Итак, проект освидетельствования первичного рассогласования логоса является, похоже, отличным от проекта археологии молчания и ставит иные проблемы. На этот раз речь должна была бы идти об извлечении девственной и единой почвы, в которую таинственным образом пустил корень акт решения, связывающий и разлучающий разум и безумие. У разума и безумия классической эпохи некогда был общий корень. Но этот общий корень, то есть логос, это единое основание оказывается гораздо более древним, нежели средневековый период, блестяще, но слишком кратко описанный Фуко в прекрасной вводной главе. Должно существовать некое основывающее единство, которое заранее обеспечивает свободный обмен Средних Веков, и это единство должно быть единством разума; разума, несомненно, уже исторического, но и гораздо менее определенного, чем в так называемой классической форме, ведь оно еще не получило определения “классической эпохи”. Именно в среде этого архаичного разума случится расщепление, рассогласование как видоизменение, если не сказать, потрясение, даже революция, но только внутренняя революция, революция в себе и на себе. Ведь этот логос, который был в начале, является не только общим пространством рассогласования, но и – что не менее важно – той самой атмосферой, в которой развертывается язык Фуко, в котором фактически обнаруживается и по праву выписывается и обозначается в своих пределах история безумия в классическую эпоху. Для того, чтобы дать отчет в этом начале (или возможности) решения и в начале (или возможности) рассказа, необходимо было бы, следовательно, начать с продумывания этого исходного логоса, в котором разыгралось насилие классической эпохи. Эта история логоса до Средних Веков и до классической эпохи не есть, если ещё необходимо об этом напоминать, темная и немая предыстория.

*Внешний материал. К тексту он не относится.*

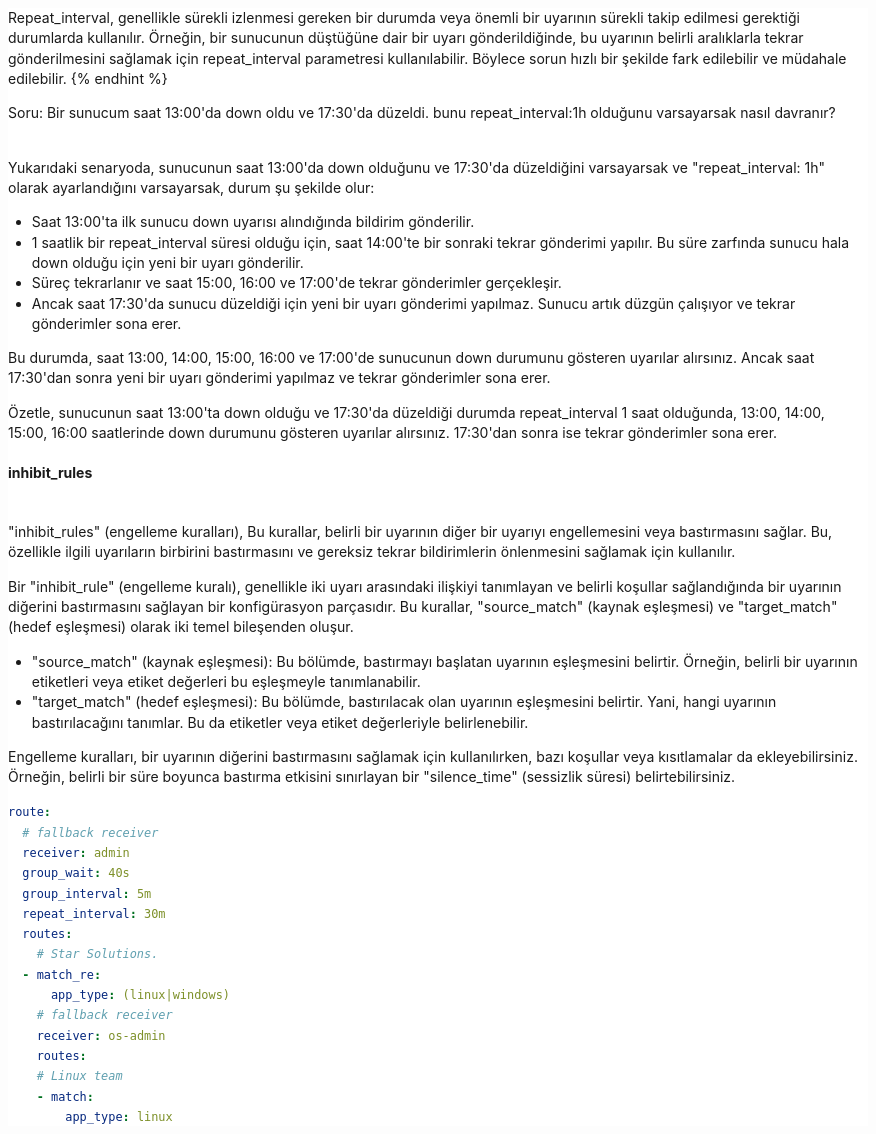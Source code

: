 Repeat\_interval, genellikle sürekli izlenmesi gereken bir durumda veya önemli bir uyarının sürekli takip edilmesi gerektiği durumlarda kullanılır. Örneğin, bir sunucunun düştüğüne dair bir uyarı gönderildiğinde, bu uyarının belirli aralıklarla tekrar gönderilmesini sağlamak için repeat\_interval parametresi kullanılabilir. Böylece sorun hızlı bir şekilde fark edilebilir ve müdahale edilebilir.
{% endhint %}

Soru: Bir sunucum saat 13:00'da down oldu ve 17:30'da düzeldi. bunu repeat\_interval:1h olduğunu varsayarsak nasıl davranır?

\
Yukarıdaki senaryoda, sunucunun saat 13:00'da down olduğunu ve 17:30'da düzeldiğini varsayarsak ve "repeat\_interval: 1h" olarak ayarlandığını varsayarsak, durum şu şekilde olur:

* Saat 13:00'ta ilk sunucu down uyarısı alındığında bildirim gönderilir.
* 1 saatlik bir repeat\_interval süresi olduğu için, saat 14:00'te bir sonraki tekrar gönderimi yapılır. Bu süre zarfında sunucu hala down olduğu için yeni bir uyarı gönderilir.
* Süreç tekrarlanır ve saat 15:00, 16:00 ve 17:00'de tekrar gönderimler gerçekleşir.
* Ancak saat 17:30'da sunucu düzeldiği için yeni bir uyarı gönderimi yapılmaz. Sunucu artık düzgün çalışıyor ve tekrar gönderimler sona erer.

Bu durumda, saat 13:00, 14:00, 15:00, 16:00 ve 17:00'de sunucunun down durumunu gösteren uyarılar alırsınız. Ancak saat 17:30'dan sonra yeni bir uyarı gönderimi yapılmaz ve tekrar gönderimler sona erer.

Özetle, sunucunun saat 13:00'ta down olduğu ve 17:30'da düzeldiği durumda repeat\_interval 1 saat olduğunda, 13:00, 14:00, 15:00, 16:00 saatlerinde down durumunu gösteren uyarılar alırsınız. 17:30'dan sonra ise tekrar gönderimler sona erer.



#### inhibit\_rules

\
"inhibit\_rules" (engelleme kuralları), Bu kurallar, belirli bir uyarının diğer bir uyarıyı engellemesini veya bastırmasını sağlar. Bu, özellikle ilgili uyarıların birbirini bastırmasını ve gereksiz tekrar bildirimlerin önlenmesini sağlamak için kullanılır.

Bir "inhibit\_rule" (engelleme kuralı), genellikle iki uyarı arasındaki ilişkiyi tanımlayan ve belirli koşullar sağlandığında bir uyarının diğerini bastırmasını sağlayan bir konfigürasyon parçasıdır. Bu kurallar, "source\_match" (kaynak eşleşmesi) ve "target\_match" (hedef eşleşmesi) olarak iki temel bileşenden oluşur.

* "source\_match" (kaynak eşleşmesi): Bu bölümde, bastırmayı başlatan uyarının eşleşmesini belirtir. Örneğin, belirli bir uyarının etiketleri veya etiket değerleri bu eşleşmeyle tanımlanabilir.
* "target\_match" (hedef eşleşmesi): Bu bölümde, bastırılacak olan uyarının eşleşmesini belirtir. Yani, hangi uyarının bastırılacağını tanımlar. Bu da etiketler veya etiket değerleriyle belirlenebilir.

Engelleme kuralları, bir uyarının diğerini bastırmasını sağlamak için kullanılırken, bazı koşullar veya kısıtlamalar da ekleyebilirsiniz. Örneğin, belirli bir süre boyunca bastırma etkisini sınırlayan bir "silence\_time" (sessizlik süresi) belirtebilirsiniz.

```yaml
route:
  # fallback receiver
  receiver: admin
  group_wait: 40s
  group_interval: 5m
  repeat_interval: 30m
  routes:
    # Star Solutions.
  - match_re:
      app_type: (linux|windows)
    # fallback receiver
    receiver: os-admin
    routes:
    # Linux team
    - match:
        app_type: linux
```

Каким бы не оказался мгновенный разрыв Средних Веков с греческой традицией, этот разрыв и это искажение выглядят как поздние и привходящие с точки зрения фундаментальной неизменности логико-философского наследства.

Тот факт, что укорененность решения в своей действительной исторической почве была оставлена Фуко в полумраке, оказывается стесняющим по, самое меньшее, двум основаниям:

1. Дело в том, что в самом начале Фуко делает немного загадочный намек на греческий логос, о котором он говорит, что, в отличие от классического разума, у него “не было противоположности”. Я читаю: “У греков было отношение к тому, что они называли ϋβρις. Это отношение не было отношением одного только осуждения; существования Фрасимаха и Калликла достаточно, чтобы показать это, хотя их речи и переданы в обертке успокоительной диалектики Сократа. Но у греческого логоса не было противоположности”.

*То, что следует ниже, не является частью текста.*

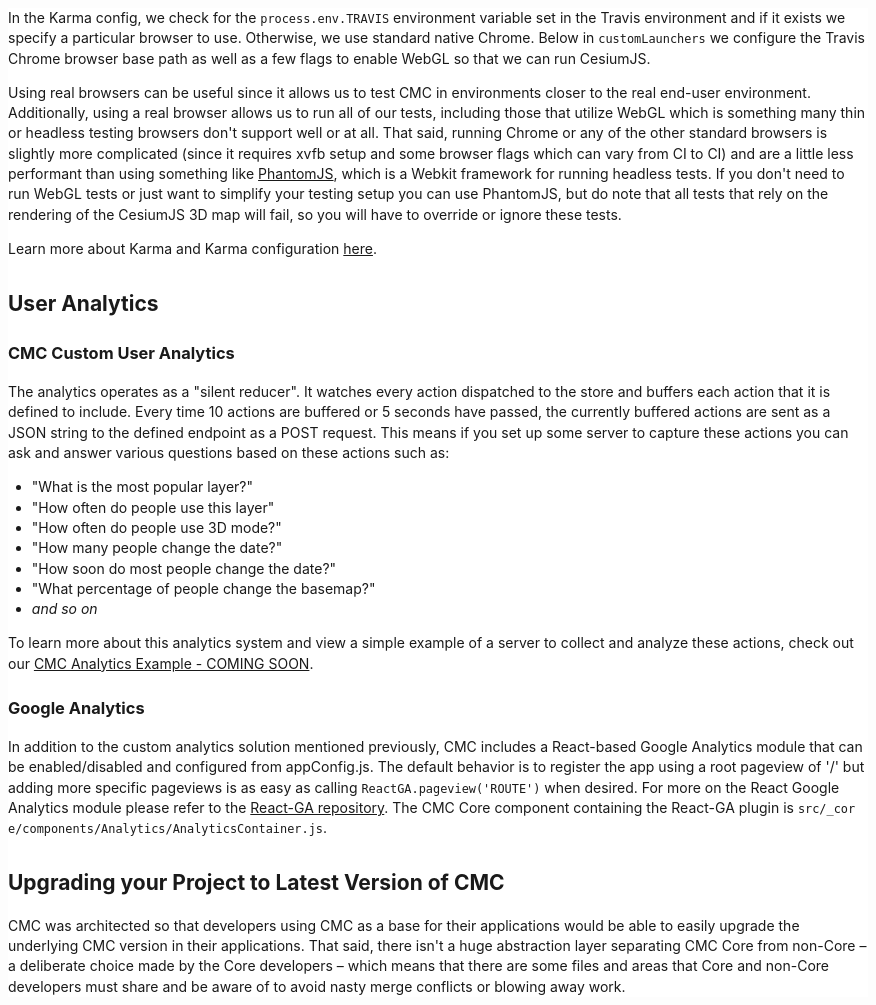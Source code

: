 In the Karma config, we check for the `process.env.TRAVIS` environment variable set in the Travis environment and if it exists we specify a particular browser to use. Otherwise, we use standard native Chrome. Below in `customLaunchers` we configure the Travis Chrome browser base path as well as a few flags to enable WebGL so that we can run CesiumJS.

Using real browsers can be useful since it allows us to test CMC in environments closer to the real end-user environment. Additionally, using a real browser allows us to run all of our tests, including those that utilize WebGL which is something many thin or headless testing browsers don't support well or at all. That said, running Chrome or any of the other standard browsers is slightly more complicated (since it requires xvfb setup and some browser flags which can vary from CI to CI) and are a little less performant than using something like [PhantomJS](http://phantomjs.org/), which is a Webkit framework for running headless tests. If you don't need to run WebGL tests or just want to simplify your testing setup you can use PhantomJS, but do note that all tests that rely on the rendering of the CesiumJS 3D map will fail, so you will have to override or ignore these tests.

Learn more about Karma and Karma configuration [here](http://karma-runner.github.io/1.0/config/configuration-file.html).

<a id="user-analytics"></a>
## User Analytics

<a id="user-analytics-custom-cmc"></a>
### CMC Custom User Analytics
The analytics operates as a "silent reducer". It watches every action dispatched to the store and buffers each action that it is defined to include. Every time 10 actions are buffered or 5 seconds have passed, the currently buffered actions are sent as a JSON string to the defined endpoint as a POST request. This means if you set up some server to capture these actions you can ask and answer various questions based on these actions such as:

- "What is the most popular layer?"
- "How often do people use this layer"
- "How often do people use 3D mode?"
- "How many people change the date?"
- "How soon do most people change the date?"
- "What percentage of people change the basemap?"
- _and so on_

To learn more about this analytics system and view a simple example of a server to collect and analyze these actions, check out our [CMC Analytics Example - COMING SOON]().

<a id="google-analytics"></a>
### Google Analytics
In addition to the custom analytics solution mentioned previously, CMC includes a React-based Google Analytics module that can be enabled/disabled and configured from appConfig.js. The default behavior is to register the app using a root pageview of '/' but adding more specific pageviews is as easy as calling `ReactGA.pageview('ROUTE')` when desired. For more on the React Google Analytics module please refer to the [React-GA repository](https://github.com/react-ga/react-ga). The CMC Core component containing the React-GA plugin is `src/_core/components/Analytics/AnalyticsContainer.js`.

<a id="upgrading-cmc"></a>
## Upgrading your Project to Latest Version of CMC
CMC was architected so that developers using CMC as a base for their applications would be able to easily upgrade the underlying CMC version in their applications. That said, there isn't a huge abstraction layer separating CMC Core from non-Core – a deliberate choice made by the Core developers – which means that there are some files and areas that Core and non-Core developers must share and be aware of to avoid nasty merge conflicts or blowing away work.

[Нужно, следовательно, предположить, что, раз у греческого логоса не было противоположности, греки держались непосредственно возле элементарного, исходного и неразделенного Логоса, в котором всякое противоречие вообще, всякая война, всякая полемика могли появиться лишь впоследствии. Исходя из этой гипотезы, необходимо было бы допустить, чего Фуко как раз не делает, что история и традиция “успокоительной диалектики Сократа” в их совокупности уже были падением и изгнанием из греческого логоса, у которого будто бы не было никаких противоположностей. Ведь если сократическая диалектика успокоительна в том смысле, какой принимается Фуко, это значит, что она уже отринула, исключила или, что любопытным образом является тем же самым, уподобила себе и покорила как один из своих моментов, “обернула” другое разума, так что сама она отрезвилась и успокоилась в докартезианской очевидности, в некоей σωφροσύνη, в мудрости, здравом смысле и разумной осторожности.